DATA: Begin

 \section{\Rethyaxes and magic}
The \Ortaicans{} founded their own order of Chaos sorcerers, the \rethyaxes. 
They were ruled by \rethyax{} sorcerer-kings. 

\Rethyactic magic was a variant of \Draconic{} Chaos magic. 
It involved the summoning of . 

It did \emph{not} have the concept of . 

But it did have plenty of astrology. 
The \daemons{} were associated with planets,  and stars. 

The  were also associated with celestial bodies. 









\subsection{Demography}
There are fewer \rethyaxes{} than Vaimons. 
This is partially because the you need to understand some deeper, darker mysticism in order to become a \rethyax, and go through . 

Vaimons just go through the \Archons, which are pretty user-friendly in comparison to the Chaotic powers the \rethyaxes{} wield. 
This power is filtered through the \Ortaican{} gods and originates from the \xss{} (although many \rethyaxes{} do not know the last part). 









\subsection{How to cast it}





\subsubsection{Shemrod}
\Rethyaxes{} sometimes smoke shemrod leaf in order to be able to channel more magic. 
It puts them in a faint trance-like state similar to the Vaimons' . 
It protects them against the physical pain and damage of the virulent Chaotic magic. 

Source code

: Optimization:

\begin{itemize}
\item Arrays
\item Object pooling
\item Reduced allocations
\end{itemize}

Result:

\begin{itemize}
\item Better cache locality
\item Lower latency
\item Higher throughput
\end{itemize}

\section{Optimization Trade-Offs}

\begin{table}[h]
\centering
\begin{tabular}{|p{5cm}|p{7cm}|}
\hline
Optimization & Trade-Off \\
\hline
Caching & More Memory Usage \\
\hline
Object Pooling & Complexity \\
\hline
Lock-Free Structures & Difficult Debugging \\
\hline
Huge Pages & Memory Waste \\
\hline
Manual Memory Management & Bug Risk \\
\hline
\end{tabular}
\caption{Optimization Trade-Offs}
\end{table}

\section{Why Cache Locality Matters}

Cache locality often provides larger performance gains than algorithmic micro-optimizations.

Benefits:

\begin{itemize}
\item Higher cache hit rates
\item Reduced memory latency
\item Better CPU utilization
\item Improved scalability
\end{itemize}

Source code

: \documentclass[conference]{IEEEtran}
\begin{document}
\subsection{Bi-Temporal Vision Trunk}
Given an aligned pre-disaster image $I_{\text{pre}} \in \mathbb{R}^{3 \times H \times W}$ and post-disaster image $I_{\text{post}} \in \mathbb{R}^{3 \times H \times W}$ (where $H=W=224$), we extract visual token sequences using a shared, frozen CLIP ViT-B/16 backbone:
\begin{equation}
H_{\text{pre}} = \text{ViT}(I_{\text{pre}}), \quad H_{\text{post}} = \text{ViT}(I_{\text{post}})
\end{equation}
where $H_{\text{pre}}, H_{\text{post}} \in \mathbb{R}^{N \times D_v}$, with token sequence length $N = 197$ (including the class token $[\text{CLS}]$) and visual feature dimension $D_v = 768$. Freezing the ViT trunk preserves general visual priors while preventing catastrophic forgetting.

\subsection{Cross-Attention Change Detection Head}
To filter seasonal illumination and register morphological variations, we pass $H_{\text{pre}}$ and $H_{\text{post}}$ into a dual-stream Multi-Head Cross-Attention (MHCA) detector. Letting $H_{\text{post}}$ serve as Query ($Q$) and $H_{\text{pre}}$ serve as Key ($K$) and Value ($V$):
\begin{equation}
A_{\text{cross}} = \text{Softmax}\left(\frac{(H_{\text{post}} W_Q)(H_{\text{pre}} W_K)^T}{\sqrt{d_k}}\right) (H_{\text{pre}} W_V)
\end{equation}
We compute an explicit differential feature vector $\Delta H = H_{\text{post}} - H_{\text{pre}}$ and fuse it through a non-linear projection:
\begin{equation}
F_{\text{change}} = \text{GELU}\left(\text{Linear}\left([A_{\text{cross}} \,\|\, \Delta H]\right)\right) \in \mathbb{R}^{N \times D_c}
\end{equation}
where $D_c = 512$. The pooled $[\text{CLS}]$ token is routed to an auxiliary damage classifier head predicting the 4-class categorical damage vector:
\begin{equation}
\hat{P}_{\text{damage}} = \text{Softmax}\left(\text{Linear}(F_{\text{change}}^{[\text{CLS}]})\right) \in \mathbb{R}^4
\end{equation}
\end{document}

DATA: End

## TASK TO CARRY OUT
Wherever the string "have" turns up in the material, copy the whole line.

## ANSWER TO THIS PROBLEM
It did \emph{not} have the concept of . 
But it did have plenty of astrology. 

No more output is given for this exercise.